2. Persistent or constant vaginal cornification (or vaginal estrus) may result from one or several effects. Typically, in the adult, if the vaginal epithelium becomes cornified and remains so in response to toxicant exposure, it is the result of the agent’s estrogenic properties (i.e., DES or methoxychlor), or the ability of the agent to block ovulation. In the latter case, the follicle persists and endogenous estrogen levels bring about the persistent vaginal cornification. Histologically, the ovaries in persistent estrus will be atrophied following exposure to estrogenic substances. In contrast, the ovaries of females in which ovulation has been blocked because of altered gonadotropin secretion will contain several large follicles and no corpora lutea. Females in constant estrus may be sexually receptive regardless of the mechanism responsible for this altered ovarian condition. However, if ovulation has been blocked by the treatment, an LH surge may be induced by mating (Brown-Grant et al., 1973; Smith, E.R. and Davidson, 1974) and a pregnancy or pseudopregnancy may ensue. The fertility of such matings is reduced (Cooper et al., 1994).
3. Significant delays in ovulation can result in increased embryonic abnormalities and pregnancy loss (Fugo and Butcher, 1966; Cooper et al., 1994).
4. Persistent diestrus indicates temporary or permanent cessation of follicular development and ovulation, and thus at least temporary infertility.
5. Prolonged vaginal diestrus, or anestrus, may be indicative of agents (e.g., polyaromatic hydrocarbons) that interfere with follicular development or deplete the pool of primordial follicles (Mattison and Nightingale, 1980) or agents such as atrazine that interrupt gonadotropin support of the ovary (Cooper et al., 1996). Pseudopregnancy is another altered endocrine state reflected by persistent diestrus. The ovaries of anestrous females are atrophic, with few primary follicles and an unstimulated uterus (Huang and Meites, 1975).

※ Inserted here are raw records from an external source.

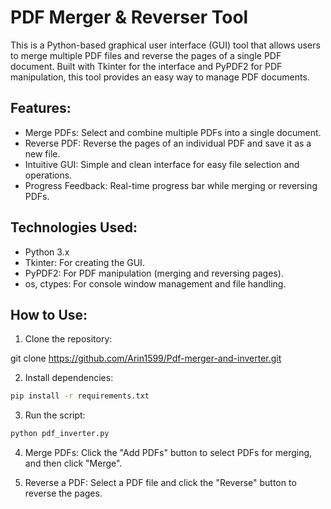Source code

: # PDF Merger & Reverser Tool

This is a Python-based graphical user interface (GUI) tool that allows users to merge multiple PDF files and reverse the pages of a single PDF document. Built with Tkinter for the interface and PyPDF2 for PDF manipulation, this tool provides an easy way to manage PDF documents.

## Features:
- Merge PDFs: Select and combine multiple PDFs into a single document.
- Reverse PDF: Reverse the pages of an individual PDF and save it as a new file.
- Intuitive GUI: Simple and clean interface for easy file selection and operations.
- Progress Feedback: Real-time progress bar while merging or reversing PDFs.

## Technologies Used:
- Python 3.x
- Tkinter: For creating the GUI.
- PyPDF2: For PDF manipulation (merging and reversing pages).
- os, ctypes: For console window management and file handling.

## How to Use:
1. Clone the repository:

git clone https://github.com/Arin1599/Pdf-merger-and-inverter.git


2. Install dependencies:
```bash
pip install -r requirements.txt
```

3. Run the script:
```bash
python pdf_inverter.py
```

4. Merge PDFs: Click the "Add PDFs" button to select PDFs for merging, and then click "Merge".

5. Reverse a PDF: Select a PDF file and click the "Reverse" button to reverse the pages.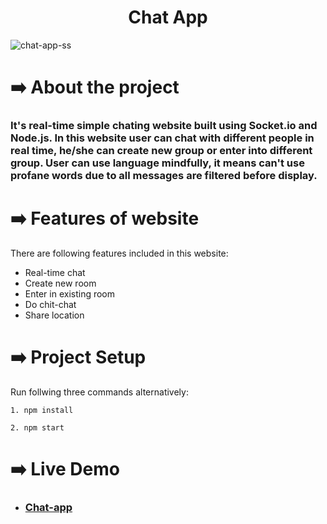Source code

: <h1 align="center">Chat App</h1>

![chat-app-ss](https://user-images.githubusercontent.com/51900017/119258479-60c08000-bbe7-11eb-888a-f768118edffb.png)


<h1>➡️ About the project</h1>

<h3>It's real-time simple chating website built using Socket.io and Node.js. In this website user can chat with different people in real time, he/she can create new group or enter into different group. User can use language mindfully, it means can't use profane words due to all messages are filtered before display.</h3>

<h1>➡️ Features of website</h1>
<p>There are following features included in this website:</p>

<ul>
    <li>Real-time chat</li>
    <li>Create new room</li>
    <li>Enter in existing room</li>
    <li>Do chit-chat</li>
    <li>Share location</li>
</ul>


<h1>➡️ Project Setup</h1>

Run follwing three commands alternatively:

```
1. npm install

2. npm start
```

<h1>➡️ Live Demo</h1>
<ul><li><h3><a href="https://safin-chat-app.herokuapp.com/" target="_blank">Chat-app</a></h3></li></ul>
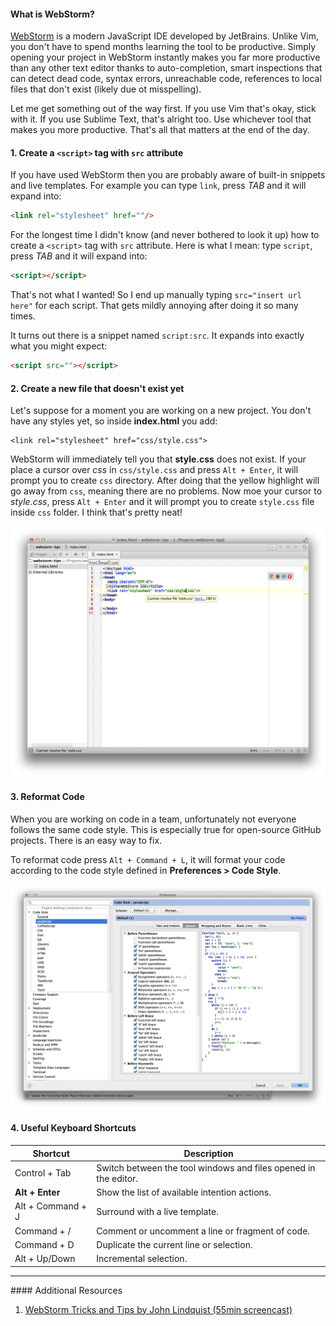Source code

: #### What is WebStorm?

[WebStorm](http://www.jetbrains.com/webstorm/) is a modern JavaScript IDE
developed by JetBrains. Unlike Vim, you don't have to spend months learning the tool to be
productive. Simply opening your project in WebStorm instantly makes you far
more productive than any other text editor thanks to auto-completion,
smart inspections that can detect dead code, syntax errors, unreachable code,
references to local files that don't exist (likely due ot misspelling).

Let me get something out of the way first. If you use Vim that's okay,
stick with it. If you use Sublime Text, that's alright too. Use
whichever tool that makes you more productive. That's all that matters at the
end of the day.

#### 1. Create a `<script>` tag with `src` attribute
If you have used WebStorm then you are probably aware of built-in snippets and
live templates. For example you can type `link`, press *TAB* and it will expand into:

```html
<link rel="stylesheet" href=""/>
```

For the longest time I didn't know (and never bothered to look it up) how to create
a `<script>` tag with `src` attribute. Here is what I mean: type `script`, press *TAB* and
it will expand into:

```html
<script></script>
```

That's not what I wanted! So I end up manually typing `src="insert url here"` for
each script. That gets mildly annoying after doing it so many times.

It turns out there is a snippet named `script:src`. It expands into exactly
what you might expect:

```html
<script src=""></script>
```

#### 2. Create a new file that doesn't exist yet
Let's suppose for a moment you are working on a new project. You don't have any
styles yet, so inside **index.html** you add:

```
<link rel="stylesheet" href="css/style.css">
```

WebStorm will immediately tell you that **style.css** does not exist. If your place
a cursor over *css* in `css/style.css` and press `Alt + Enter`, it will prompt
you to create `css` directory. After doing that the yellow highlight will go away from
`css`, meaning there are no problems. Now moe your cursor to *style.css*, press
`Alt + Enter` and it will prompt you to create `style.css` file inside `css` folder.
I think that's pretty neat!

![](images/general/webstorm-ide-tips-1.png)

#### 3. Reformat Code

When you are working on code in a team, unfortunately not everyone follows the
same code style. This is especially true for open-source GitHub projects. There
is an easy way to fix.


To reformat code press `Alt + Command + L`, it will format your code according to
the code style defined in **Preferences > Code Style**.

![](images/general/webstorm-ide-tips-2.png)

#### 4. Useful Keyboard Shortcuts

<table class="table table-hover table-condensed">
  <thead>
    <tr class="inverse">
      <th>Shortcut</th>
      <th>Description</th>
    </tr>
  </thead>
  <tbody>
    <tr>
      <td>Control + Tab</td>
      <td>Switch between the tool windows and files opened in the editor.</td>
    </tr>
    <tr>
      <td><strong>Alt + Enter</strong></td>
      <td>Show the list of available intention actions.</td>
    </tr>
    <tr>
      <td>Alt + Command + J</td>
      <td>Surround with a live template.</td>
    </tr>
    <tr>
      <td>Command + /</td>
      <td>Comment or uncomment a line or fragment of code.</td>
    </tr>
    <tr>
      <td>Command + D</td>
      <td>Duplicate the current line or selection.</td>
    </tr>
    <tr>
      <td>Alt + Up/Down</td>
      <td>Incremental selection.</td>
    </tr>
  </tbody>
</table>

<hr>
#### <i class="fa fa-lightbulb-o text-danger"></i> Additional Resources

1. [WebStorm Tricks and Tips by John Lindquist (55min screencast)](https://www.youtube.com/watch?v=leKbqNpgoNQ)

Serum estradiol and progesterone are abnormally low.
6. Lengthening of the cycle may be a result of increased duration of either estrus or diestrus.
Evidence Collection Strategy
Evidence Supporting this KER
In females, normal reproductive function involves the appropriate interaction of central nervous system, anterior pituitary, oviducts, uterus, cervix and ovaries. During the reproductive years the ovary is the central organ in this axis. The functional unit within the ovary is the follicle which is composed of theca; granulosa cells and the oocyte. The somatic compartment synthesizes and secrets hormones (steroids and growth factors) necessary for the orchestration of the inter-relationship between the other parts of the reproductive tract and the central nervous system. Oestrus cycle is under strict hormonal control, therefore perturbations of hormonal balance lead to perturbations of normal cyclicity (change in number of cycles or duration of each phase) and/or ovulation problems leading to impaired female reproductive function. However, there are other mechanisms that might result in impaired fertility (e.g cellular maturation in ovary).

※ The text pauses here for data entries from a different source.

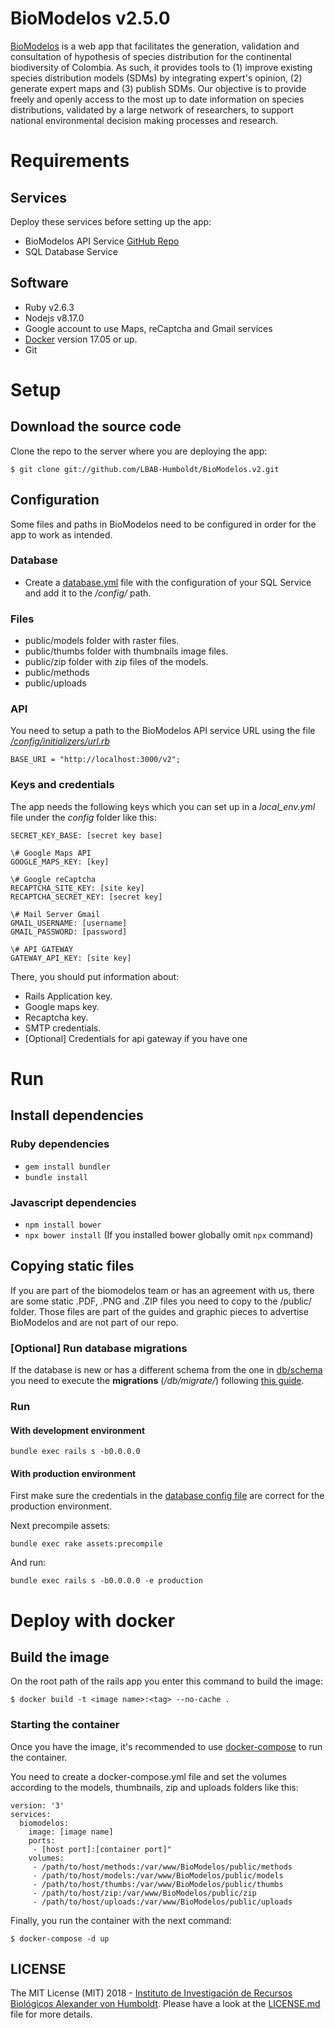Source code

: # BioModelos v2.5.0

[BioModelos](http://biomodelos.humboldt.org.co) is a web app that facilitates the generation, validation and consultation of hypothesis of species distribution for the continental biodiversity of Colombia. As such, it provides tools to (1) improve existing species distribution models (SDMs) by integrating expert's opinion, (2) generate expert maps and (3) publish SDMs. Our objective is to provide freely and openly access to the most up to date information on species distributions, validated by a large network of researchers, to support national environmental decision making processes and research.


# Requirements

## Services
Deploy these services before setting up the app:

- BioModelos API Service [GitHub Repo](https://github.com/LBAB-Humboldt/biomodelos_db_api)
- SQL Database Service


## Software

- Ruby v2.6.3
- Nodejs v8.17.0
- Google account to use Maps, reCaptcha and Gmail services
- [Docker](https://www.docker.com) version 17.05 or up.
- Git

# Setup

## Download the source code

Clone the repo to the server where you are deploying the app:

```$ git clone git://github.com/LBAB-Humboldt/BioModelos.v2.git```

## Configuration
Some files and paths in BioModelos need to be configured in order for the app to work as intended.

### Database
- Create a [database.yml](https://edgeguides.rubyonrails.org/configuring.html#configuring-a-database) file with the configuration of your SQL Service and add it to the */config/* path.

### Files
- public/models folder with raster files.
- public/thumbs folder with thumbnails image files.
- public/zip folder with zip files of the models.
- public/methods
- public/uploads

### API
You need to setup a path to the BioModelos API service URL using the file *[/config/initializers/url.rb](config/initializers/url.rb)*

```BASE_URI = "http://localhost:3000/v2"; ```


### Keys and credentials
The app needs the following keys which you can set up in a *local_env.yml* file under the *config* folder like this:

```
SECRET_KEY_BASE: [secret key base]

\# Google Maps API
GOOGLE_MAPS_KEY: [key]

\# Google reCaptcha
RECAPTCHA_SITE_KEY: [site key]
RECAPTCHA_SECRET_KEY: [secret key]

\# Mail Server Gmail
GMAIL_USERNAME: [username]
GMAIL_PASSWORD: [password]

\# API GATEWAY
GATEWAY_API_KEY: [site key]
```
There, you should put information about:
- Rails Application key.
- Google maps key.
- Recaptcha key.
- SMTP credentials.
- [Optional] Credentials for api gateway if you have one

# Run

## Install dependencies

### Ruby dependencies
- `gem install bundler`
- `bundle install`

### Javascript dependencies
- `npm install bower`
- `npx bower install` (If you installed bower globally omit `npx` command)

## Copying static files

If you are part of the biomodelos team or has an agreement with us, there are some static .PDF, .PNG and .ZIP files you need to copy to the /public/ folder. Those files are part of the guides and graphic pieces to advertise BioModelos and are not part of our repo.

### [Optional] Run database migrations

If the database is new or has a different schema from the one in [db/schema](db/schema.rb) you need to execute the **migrations** (*/db/migrate/*) following [this guide](https://guides.rubyonrails.org/v4.2/active_record_migrations.html#running-migrations).

### Run
#### With development environment
`bundle exec rails s -b0.0.0.0`
#### With production environment
First make sure the credentials in the [database config file](###Database) are correct for the production environment.

Next precompile assets:

`bundle exec rake assets:precompile`

And run:

`bundle exec rails s -b0.0.0.0 -e production`

# Deploy with docker

## Build the image
On the root path of the rails app you enter this command to build the image:

```$ docker build -t <image name>:<tag> --no-cache .```

### Starting the container

Once you have the image, it's recommended to use [docker-compose](https://docs.docker.com/compose/) to run the container.

You need to create a docker-compose.yml file and set the volumes according to the models, thumbnails, zip and uploads folders like this:

```
version: '3'
services:
  biomodelos:
    image: [image name]
    ports:
     - [host port]:[container port]"
    volumes:
     - /path/to/host/methods:/var/www/BioModelos/public/methods
     - /path/to/host/models:/var/www/BioModelos/public/models
     - /path/to/host/thumbs:/var/www/BioModelos/public/thumbs
     - /path/to/host/zip:/var/www/BioModelos/public/zip
     - /path/to/host/uploads:/var/www/BioModelos/public/uploads

```
Finally, you run the container with the next command:

  ```$ docker-compose -d up```


## LICENSE

The MIT License (MIT) 2018 - [Instituto de Investigación de Recursos Biológicos Alexander von Humboldt](http://humboldt.org.co). Please have a look at the [LICENSE.md](LICENSE.md) file for more details.
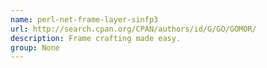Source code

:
 ```yaml
---
name: perl-net-frame-layer-sinfp3
url: http://search.cpan.org/CPAN/authors/id/G/GO/GOMOR/
description: Frame crafting made easy.
group: None
---
```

Uncertainties and Inconsistencies
Chemicals may be found to interfere with reproductive function in the female. This interference is commonly expressed as a change in normal morphology of the reproductive tract or a disturbance in the duration of particular phases of the estrous cycle. However, menstrual cyclicity is affected by many parameters such as age, nutritional status, stress, exercise level, certain drugs, and the use of contraceptive measures that alter endocrine feedback. In nonpregnant females, repetitive occurrence of the four stages of the estrous cycle at regular, normal intervals suggests that neuroendocrine control of the cycle and ovarian responses to that control are normal. Even normal, control animals can show irregular cycles. However, a significant alteration compared with controls in the interval between occurrence of estrus for a treatment group is cause for concern. Generally, the cycle will be lengthened or the animals will become acyclic. Therefore changes in cyclicity should be interpreted with caution and not judged adverse without a comprehensive consideration of additional relevant endpoints in a weight-of-evidence approach.

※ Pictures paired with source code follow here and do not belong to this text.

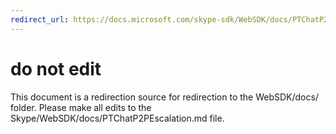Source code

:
 ```yaml
---
redirect_url: https://docs.microsoft.com/skype-sdk/WebSDK/docs/PTChatP2PEscalation
---
```

# do not edit
This document is a redirection source for redirection to the WebSDK/docs/ folder. Please make all edits to the Skype/WebSDK/docs/PTChatP2PEscalation.md file.

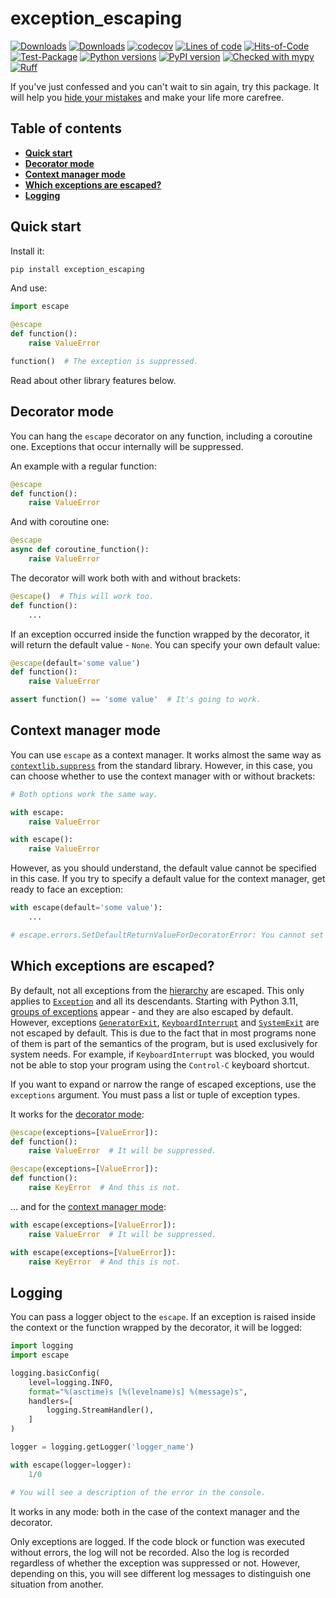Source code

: # exception_escaping

[![Downloads](https://static.pepy.tech/badge/exception_escaping/month)](https://pepy.tech/project/exception_escaping)
[![Downloads](https://static.pepy.tech/badge/exception_escaping)](https://pepy.tech/project/exception_escaping)
[![codecov](https://codecov.io/gh/pomponchik/exception_escaping/graph/badge.svg?token=q7eAfV5g7q)](https://codecov.io/gh/pomponchik/exception_escaping)
[![Lines of code](https://sloc.xyz/github/pomponchik/exception_escaping/?category=code)](https://github.com/boyter/scc/)
[![Hits-of-Code](https://hitsofcode.com/github/pomponchik/exception_escaping?branch=main)](https://hitsofcode.com/github/pomponchik/exception_escaping/view?branch=main)
[![Test-Package](https://github.com/pomponchik/exception_escaping/actions/workflows/tests_and_coverage.yml/badge.svg)](https://github.com/pomponchik/exception_escaping/actions/workflows/tests_and_coverage.yml)
[![Python versions](https://img.shields.io/pypi/pyversions/exception_escaping.svg)](https://pypi.python.org/pypi/exception_escaping)
[![PyPI version](https://badge.fury.io/py/exception_escaping.svg)](https://badge.fury.io/py/exception_escaping)
[![Checked with mypy](http://www.mypy-lang.org/static/mypy_badge.svg)](http://mypy-lang.org/)
[![Ruff](https://img.shields.io/endpoint?url=https://raw.githubusercontent.com/astral-sh/ruff/main/assets/badge/v2.json)](https://github.com/astral-sh/ruff)


If you've just confessed and you can't wait to sin again, try this package. It will help you [hide your mistakes](https://en.wikipedia.org/wiki/Error_hiding) and make your life more carefree.


## Table of contents

- [**Quick start**](#quick-start)
- [**Decorator mode**](#decorator-mode)
- [**Context manager mode**](#context-manager-mode)
- [**Which exceptions are escaped?**](#which-exceptions-are-escaped)
- [**Logging**](#logging)


## Quick start

Install it:

```bash
pip install exception_escaping
```

And use:

```python
import escape

@escape
def function():
    raise ValueError

function()  # The exception is suppressed.
```

Read about other library features below.


## Decorator mode

You can hang the `escape` decorator on any function, including a coroutine one. Exceptions that occur internally will be suppressed.

An example with a regular function:

```python
@escape
def function():
    raise ValueError
```

And with coroutine one:

```python
@escape
async def coroutine_function():
    raise ValueError
```

The decorator will work both with and without brackets:

```python
@escape()  # This will work too.
def function():
    ...
```

If an exception occurred inside the function wrapped by the decorator, it will return the default value - `None`. You can specify your own default value:

```python
@escape(default='some value')
def function():
    raise ValueError

assert function() == 'some value'  # It's going to work.
```


## Context manager mode

You can use `escape` as a context manager. It works almost the same way as [`contextlib.suppress`](https://docs.python.org/3/library/contextlib.html#contextlib.suppress) from the standard library. However, in this case, you can choose whether to use the context manager with or without brackets:

```python
# Both options work the same way.

with escape:
    raise ValueError

with escape():
    raise ValueError
```

However, as you should understand, the default value cannot be specified in this case. If you try to specify a default value for the context manager, get ready to face an exception:

```python
with escape(default='some value'):
    ...

# escape.errors.SetDefaultReturnValueForDecoratorError: You cannot set a default value for the context manager. This is only possible for the decorator.
```

## Which exceptions are escaped?

By default, not all exceptions from the [hierarchy](https://docs.python.org/3/library/exceptions.html#exception-hierarchy) are escaped. This only applies to [`Exception`](https://docs.python.org/3/library/exceptions.html#Exception) and all its descendants. Starting with Python 3.11, [groups of exceptions](https://docs.python.org/3/library/exceptions.html#exception-groups) appear - and they are also escaped by default. However, exceptions [`GeneratorExit`](https://docs.python.org/3/library/exceptions.html#GeneratorExit), [`KeyboardInterrupt`](https://docs.python.org/3/library/exceptions.html#KeyboardInterrupt) and [`SystemExit`](https://docs.python.org/3/library/exceptions.html#SystemExit) are not escaped by default. This is due to the fact that in most programs none of them is part of the semantics of the program, but is used exclusively for system needs. For example, if `KeyboardInterrupt` was blocked, you would not be able to stop your program using the `Control-C` keyboard shortcut.

If you want to expand or narrow the range of escaped exceptions, use the `exceptions` argument. You must pass a list or tuple of exception types.

It works for the [decorator mode](#decorator-mode):

```python
@escape(exceptions=[ValueError]):
def function():
    raise ValueError  # It will be suppressed.

@escape(exceptions=[ValueError]):
def function():
    raise KeyError  # And this is not.
```

... and for the [context manager mode](#context-manager-mode):

```python
with escape(exceptions=[ValueError]):
    raise ValueError  # It will be suppressed.

with escape(exceptions=[ValueError]):
    raise KeyError  # And this is not.
```


## Logging

You can pass a logger object to the `escape`. If an exception is raised inside the context or the function wrapped by the decorator, it will be logged:

```python
import logging
import escape

logging.basicConfig(
    level=logging.INFO,
    format="%(asctime)s [%(levelname)s] %(message)s",
    handlers=[
        logging.StreamHandler(),
    ]
)

logger = logging.getLogger('logger_name')

with escape(logger=logger):
    1/0

# You will see a description of the error in the console.
```

It works in any mode: both in the case of the context manager and the decorator.

Only exceptions are logged. If the code block or function was executed without errors, the log will not be recorded. Also the log is recorded regardless of whether the exception was suppressed or not. However, depending on this, you will see different log messages to distinguish one situation from another.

Two generation studies by Tyl et al with Butyl benzyl phthalate (BBP) did not observe effects in F0 females on any parameters of estrous cycling, mating, or gestation. However, F1 females carrying F2 litters at and reduced number of total and live pups/litter at birth, with no effects on pre- or postnatal survival (Tyl et al., 2004).
Known modulating factors
Known Feedforward/Feedback loops influencing this KER
Domain of Applicability
In many instances, human female reproductive toxicity of an agent is suspected based on studies performed in experimental animals. The neuroendocrinology, steroid biochemistry, and other physiologic events in the females of most small experimental species often used (mouse, rat, hamster) are similar in their susceptibility to disruption by toxicants (Massaro, 1997).
Although the assessment of the human ovarian cycle may have a variety of biomarkers distinct from those in rats, many of the underlying endocrine mechanisms associated with successful follicular development, ovulation, pregnancy, and parturition are homologous between the two (for review see (Bretveld et al., 2006). For this reason, a toxicant-induced perturbation of ovarian cycles in female rats suggest that a compound may function as a reproductive toxicant in human females.
- environmental air pollution (Mohallem et al., 2005)
- phthalates (DEHP)
- abortion rate of 100% in F0 dams in the 500-mg/kg/day was observed, in F1 females found that the total number of F2 embryos (exposed to DEHP only as germ cells) was not impaired. However, in the 0.05- and 5-mg DEHP groups, 28% and 29%, respectively, of the blastocysts were degenerated, compared with 8% of controls (Schmidt et al., 2012).
- Lamb et al. studied fertility effects of DEHP in mice (both sexes) and found that DEHP caused dose-dependent decreases in fertility. DBP exposure resulted in a reduction in the numbers of litters per pair and of live pups per litter and in the proportion of pups born alive at the 1.0% amount, but not at lower dose levels. A crossover mating trial demonstrated that female mice, but not males, were affected by DBP, as shown by significant decreases in the percentage of fertile pairs, the number of live pups per litter, the proportion of pups born alive, and live pup weight. DHP in the diet resulted in dose-related adverse effects on the numbers of litters per pair and of live pups per litter and proportion of pups born alive at 0.3, 0.6, and 1.2% DHP in the diet. A crossover mating study demonstrated that both sexes were affected. DEHP (at 0.1 and 0.3%) caused dose-dependent decreases in fertility and in the number and the proportion of pups born alive. A crossover mating trial showed that both sexes were affected by exposure to DEHP. These data demonstrate the ability of the continuous breeding protocol to discriminate the qualitative and quantitative reproductive effects of the more and less active congeners as well as the large differences in reproductive toxicity attributable to subtle changes in the alkyl substitution of phthalate esters (Lamb et al., 1987).
Rat phthalates (DEHP)
- female rats exposed to a high dose of DEHP (3,000 mg/kg/day) had irregular estrous cycles and a slight decline in pregnancy rate (Takai et al., 2009). At 1,000 mg/kg bw/day over a period of 4 weeks did not disturb female fertility or early embryo development.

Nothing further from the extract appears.